Excerpted data
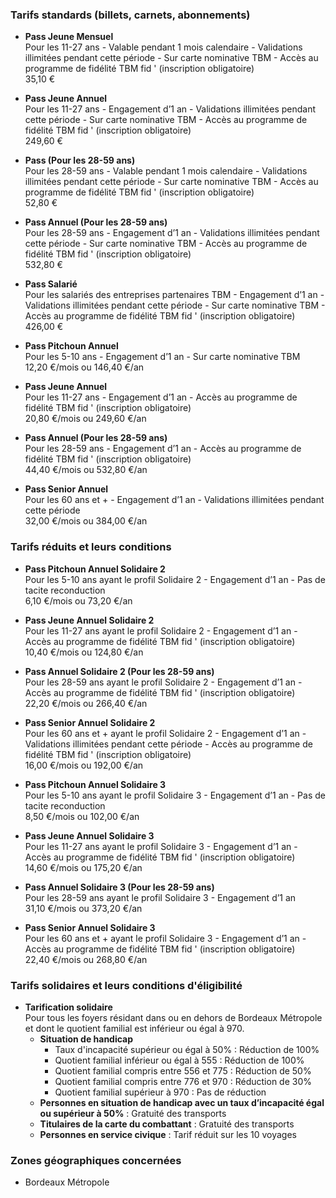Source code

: ### Tarifs standards (billets, carnets, abonnements)

- **Pass Jeune Mensuel**  
  Pour les 11-27 ans - Valable pendant 1 mois calendaire - Validations illimitées pendant cette période - Sur carte nominative TBM - Accès au programme de fidélité TBM fid ' (inscription obligatoire)  
  35,10 €

- **Pass Jeune Annuel**  
  Pour les 11-27 ans - Engagement d’1 an - Validations illimitées pendant cette période - Sur carte nominative TBM - Accès au programme de fidélité TBM fid ' (inscription obligatoire)  
  249,60 €

- **Pass (Pour les 28-59 ans)**  
  Pour les 28-59 ans - Valable pendant 1 mois calendaire - Validations illimitées pendant cette période - Sur carte nominative TBM - Accès au programme de fidélité TBM fid ' (inscription obligatoire)  
  52,80 €

- **Pass Annuel (Pour les 28-59 ans)**  
  Pour les 28-59 ans - Engagement d’1 an - Validations illimitées pendant cette période - Sur carte nominative TBM - Accès au programme de fidélité TBM fid ' (inscription obligatoire)  
  532,80 €

- **Pass Salarié**  
  Pour les salariés des entreprises partenaires TBM - Engagement d’1 an - Validations illimitées pendant cette période - Sur carte nominative TBM - Accès au programme de fidélité TBM fid ' (inscription obligatoire)  
  426,00 €

- **Pass Pitchoun Annuel**  
  Pour les 5-10 ans - Engagement d’1 an - Sur carte nominative TBM  
  12,20 €/mois ou 146,40 €/an

- **Pass Jeune Annuel**  
  Pour les 11-27 ans - Engagement d’1 an - Accès au programme de fidélité TBM fid ' (inscription obligatoire)  
  20,80 €/mois ou 249,60 €/an

- **Pass Annuel (Pour les 28-59 ans)**  
  Pour les 28-59 ans - Engagement d’1 an - Accès au programme de fidélité TBM fid ' (inscription obligatoire)  
  44,40 €/mois ou 532,80 €/an

- **Pass Senior Annuel**  
  Pour les 60 ans et + - Engagement d’1 an - Validations illimitées pendant cette période  
  32,00 €/mois ou 384,00 €/an

### Tarifs réduits et leurs conditions

- **Pass Pitchoun Annuel Solidaire 2**  
  Pour les 5-10 ans ayant le profil Solidaire 2 - Engagement d’1 an - Pas de tacite reconduction  
  6,10 €/mois ou 73,20 €/an

- **Pass Jeune Annuel Solidaire 2**  
  Pour les 11-27 ans ayant le profil Solidaire 2 - Engagement d’1 an - Accès au programme de fidélité TBM fid ' (inscription obligatoire)  
  10,40 €/mois ou 124,80 €/an

- **Pass Annuel Solidaire 2 (Pour les 28-59 ans)**  
  Pour les 28-59 ans ayant le profil Solidaire 2 - Engagement d’1 an - Accès au programme de fidélité TBM fid ' (inscription obligatoire)  
  22,20 €/mois ou 266,40 €/an

- **Pass Senior Annuel Solidaire 2**  
  Pour les 60 ans et + ayant le profil Solidaire 2 - Engagement d’1 an - Validations illimitées pendant cette période - Accès au programme de fidélité TBM fid ' (inscription obligatoire)  
  16,00 €/mois ou 192,00 €/an

- **Pass Pitchoun Annuel Solidaire 3**  
  Pour les 5-10 ans ayant le profil Solidaire 3 - Engagement d’1 an - Pas de tacite reconduction  
  8,50 €/mois ou 102,00 €/an

- **Pass Jeune Annuel Solidaire 3**  
  Pour les 11-27 ans ayant le profil Solidaire 3 - Engagement d’1 an - Accès au programme de fidélité TBM fid ' (inscription obligatoire)  
  14,60 €/mois ou 175,20 €/an

- **Pass Annuel Solidaire 3 (Pour les 28-59 ans)**  
  Pour les 28-59 ans ayant le profil Solidaire 3 - Engagement d’1 an  
  31,10 €/mois ou 373,20 €/an

- **Pass Senior Annuel Solidaire 3**  
  Pour les 60 ans et + ayant le profil Solidaire 3 - Engagement d’1 an - Accès au programme de fidélité TBM fid ' (inscription obligatoire)  
  22,40 €/mois ou 268,80 €/an

### Tarifs solidaires et leurs conditions d'éligibilité

- **Tarification solidaire**  
  Pour tous les foyers résidant dans ou en dehors de Bordeaux Métropole et dont le quotient familial est inférieur ou égal à 970.
  - **Situation de handicap**
    - Taux d'incapacité supérieur ou égal à 50% : Réduction de 100%
    - Quotient familial inférieur ou égal à 555 : Réduction de 100%
    - Quotient familial compris entre 556 et 775 : Réduction de 50%
    - Quotient familial compris entre 776 et 970 : Réduction de 30%
    - Quotient familial supérieur à 970 : Pas de réduction
  - **Personnes en situation de handicap avec un taux d’incapacité égal ou supérieur à 50%** : Gratuité des transports
  - **Titulaires de la carte du combattant** : Gratuité des transports
  - **Personnes en service civique** : Tarif réduit sur les 10 voyages

### Zones géographiques concernées

- Bordeaux Métropole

Exercise objective
Only the text of the records is to be reproduced exactly; skip the pictures.

Response to the task
Source code

: ### Tarifs standards (billets, carnets, abonnements)

- **Pass Jeune Mensuel**  
  Pour les 11-27 ans - Valable pendant 1 mois calendaire - Validations illimitées pendant cette période - Sur carte nominative TBM - Accès au programme de fidélité TBM fid ' (inscription obligatoire)  
  35,10 €

- **Pass Jeune Annuel**  
  Pour les 11-27 ans - Engagement d’1 an - Validations illimitées pendant cette période - Sur carte nominative TBM - Accès au programme de fidélité TBM fid ' (inscription obligatoire)  
  249,60 €

- **Pass (Pour les 28-59 ans)**  
  Pour les 28-59 ans - Valable pendant 1 mois calendaire - Validations illimitées pendant cette période - Sur carte nominative TBM - Accès au programme de fidélité TBM fid ' (inscription obligatoire)  
  52,80 €

- **Pass Annuel (Pour les 28-59 ans)**  
  Pour les 28-59 ans - Engagement d’1 an - Validations illimitées pendant cette période - Sur carte nominative TBM - Accès au programme de fidélité TBM fid ' (inscription obligatoire)  
  532,80 €

- **Pass Salarié**  
  Pour les salariés des entreprises partenaires TBM - Engagement d’1 an - Validations illimitées pendant cette période - Sur carte nominative TBM - Accès au programme de fidélité TBM fid ' (inscription obligatoire)  
  426,00 €

- **Pass Pitchoun Annuel**  
  Pour les 5-10 ans - Engagement d’1 an - Sur carte nominative TBM  
  12,20 €/mois ou 146,40 €/an

- **Pass Jeune Annuel**  
  Pour les 11-27 ans - Engagement d’1 an - Accès au programme de fidélité TBM fid ' (inscription obligatoire)  
  20,80 €/mois ou 249,60 €/an

- **Pass Annuel (Pour les 28-59 ans)**  
  Pour les 28-59 ans - Engagement d’1 an - Accès au programme de fidélité TBM fid ' (inscription obligatoire)  
  44,40 €/mois ou 532,80 €/an

- **Pass Senior Annuel**  
  Pour les 60 ans et + - Engagement d’1 an - Validations illimitées pendant cette période  
  32,00 €/mois ou 384,00 €/an

### Tarifs réduits et leurs conditions

- **Pass Pitchoun Annuel Solidaire 2**  
  Pour les 5-10 ans ayant le profil Solidaire 2 - Engagement d’1 an - Pas de tacite reconduction  
  6,10 €/mois ou 73,20 €/an

- **Pass Jeune Annuel Solidaire 2**  
  Pour les 11-27 ans ayant le profil Solidaire 2 - Engagement d’1 an - Accès au programme de fidélité TBM fid ' (inscription obligatoire)  
  10,40 €/mois ou 124,80 €/an

- **Pass Annuel Solidaire 2 (Pour les 28-59 ans)**  
  Pour les 28-59 ans ayant le profil Solidaire 2 - Engagement d’1 an - Accès au programme de fidélité TBM fid ' (inscription obligatoire)  
  22,20 €/mois ou 266,40 €/an

- **Pass Senior Annuel Solidaire 2**  
  Pour les 60 ans et + ayant le profil Solidaire 2 - Engagement d’1 an - Validations illimitées pendant cette période - Accès au programme de fidélité TBM fid ' (inscription obligatoire)  
  16,00 €/mois ou 192,00 €/an

- **Pass Pitchoun Annuel Solidaire 3**  
  Pour les 5-10 ans ayant le profil Solidaire 3 - Engagement d’1 an - Pas de tacite reconduction  
  8,50 €/mois ou 102,00 €/an

- **Pass Jeune Annuel Solidaire 3**  
  Pour les 11-27 ans ayant le profil Solidaire 3 - Engagement d’1 an - Accès au programme de fidélité TBM fid ' (inscription obligatoire)  
  14,60 €/mois ou 175,20 €/an

- **Pass Annuel Solidaire 3 (Pour les 28-59 ans)**  
  Pour les 28-59 ans ayant le profil Solidaire 3 - Engagement d’1 an  
  31,10 €/mois ou 373,20 €/an

- **Pass Senior Annuel Solidaire 3**  
  Pour les 60 ans et + ayant le profil Solidaire 3 - Engagement d’1 an - Accès au programme de fidélité TBM fid ' (inscription obligatoire)  
  22,40 €/mois ou 268,80 €/an

### Tarifs solidaires et leurs conditions d'éligibilité

- **Tarification solidaire**  
  Pour tous les foyers résidant dans ou en dehors de Bordeaux Métropole et dont le quotient familial est inférieur ou égal à 970.
  - **Situation de handicap**
    - Taux d'incapacité supérieur ou égal à 50% : Réduction de 100%
    - Quotient familial inférieur ou égal à 555 : Réduction de 100%
    - Quotient familial compris entre 556 et 775 : Réduction de 50%
    - Quotient familial compris entre 776 et 970 : Réduction de 30%
    - Quotient familial supérieur à 970 : Pas de réduction
  - **Personnes en situation de handicap avec un taux d’incapacité égal ou supérieur à 50%** : Gratuité des transports
  - **Titulaires de la carte du combattant** : Gratuité des transports
  - **Personnes en service civique** : Tarif réduit sur les 10 voyages

### Zones géographiques concernées

- Bordeaux Métropole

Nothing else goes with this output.